* [PROBLEM TO SOLVE]
Each entry must be restated word for word.

Segment Open

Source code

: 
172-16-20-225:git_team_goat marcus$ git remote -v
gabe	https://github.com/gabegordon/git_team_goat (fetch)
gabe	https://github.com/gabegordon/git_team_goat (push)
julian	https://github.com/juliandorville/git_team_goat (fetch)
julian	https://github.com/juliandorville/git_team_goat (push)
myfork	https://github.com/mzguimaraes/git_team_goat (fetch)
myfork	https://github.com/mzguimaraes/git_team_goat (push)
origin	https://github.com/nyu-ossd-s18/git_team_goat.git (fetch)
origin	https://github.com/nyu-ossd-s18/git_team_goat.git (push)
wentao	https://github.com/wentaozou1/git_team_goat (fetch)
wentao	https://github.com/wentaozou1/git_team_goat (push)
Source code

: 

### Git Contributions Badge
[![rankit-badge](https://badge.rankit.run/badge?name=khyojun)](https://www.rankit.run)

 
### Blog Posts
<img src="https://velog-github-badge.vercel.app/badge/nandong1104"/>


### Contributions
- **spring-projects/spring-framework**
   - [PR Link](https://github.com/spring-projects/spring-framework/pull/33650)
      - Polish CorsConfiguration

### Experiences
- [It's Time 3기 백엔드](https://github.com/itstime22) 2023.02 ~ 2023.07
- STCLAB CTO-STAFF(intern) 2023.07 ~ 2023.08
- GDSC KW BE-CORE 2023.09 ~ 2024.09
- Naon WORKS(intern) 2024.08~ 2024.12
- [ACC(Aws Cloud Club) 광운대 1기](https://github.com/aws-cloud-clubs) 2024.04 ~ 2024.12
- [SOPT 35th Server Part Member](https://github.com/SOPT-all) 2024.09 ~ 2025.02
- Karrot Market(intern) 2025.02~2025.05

Segment Closed

* [WRITTEN SOLUTION]
Source code

: 
172-16-20-225:git_team_goat marcus$ git remote -v
gabe	https://github.com/gabegordon/git_team_goat (fetch)
gabe	https://github.com/gabegordon/git_team_goat (push)
julian	https://github.com/juliandorville/git_team_goat (fetch)
julian	https://github.com/juliandorville/git_team_goat (push)
myfork	https://github.com/mzguimaraes/git_team_goat (fetch)
myfork	https://github.com/mzguimaraes/git_team_goat (push)
origin	https://github.com/nyu-ossd-s18/git_team_goat.git (fetch)
origin	https://github.com/nyu-ossd-s18/git_team_goat.git (push)
wentao	https://github.com/wentaozou1/git_team_goat (fetch)
wentao	https://github.com/wentaozou1/git_team_goat (push)
Source code

: 

### Git Contributions Badge
[![rankit-badge](https://badge.rankit.run/badge?name=khyojun)](https://www.rankit.run)

 
### Blog Posts
<img src="https://velog-github-badge.vercel.app/badge/nandong1104"/>


### Contributions
- **spring-projects/spring-framework**
   - [PR Link](https://github.com/spring-projects/spring-framework/pull/33650)
      - Polish CorsConfiguration

### Experiences
- [It's Time 3기 백엔드](https://github.com/itstime22) 2023.02 ~ 2023.07
- STCLAB CTO-STAFF(intern) 2023.07 ~ 2023.08
- GDSC KW BE-CORE 2023.09 ~ 2024.09
- Naon WORKS(intern) 2024.08~ 2024.12
- [ACC(Aws Cloud Club) 광운대 1기](https://github.com/aws-cloud-clubs) 2024.04 ~ 2024.12
- [SOPT 35th Server Part Member](https://github.com/SOPT-all) 2024.09 ~ 2025.02
- Karrot Market(intern) 2025.02~2025.05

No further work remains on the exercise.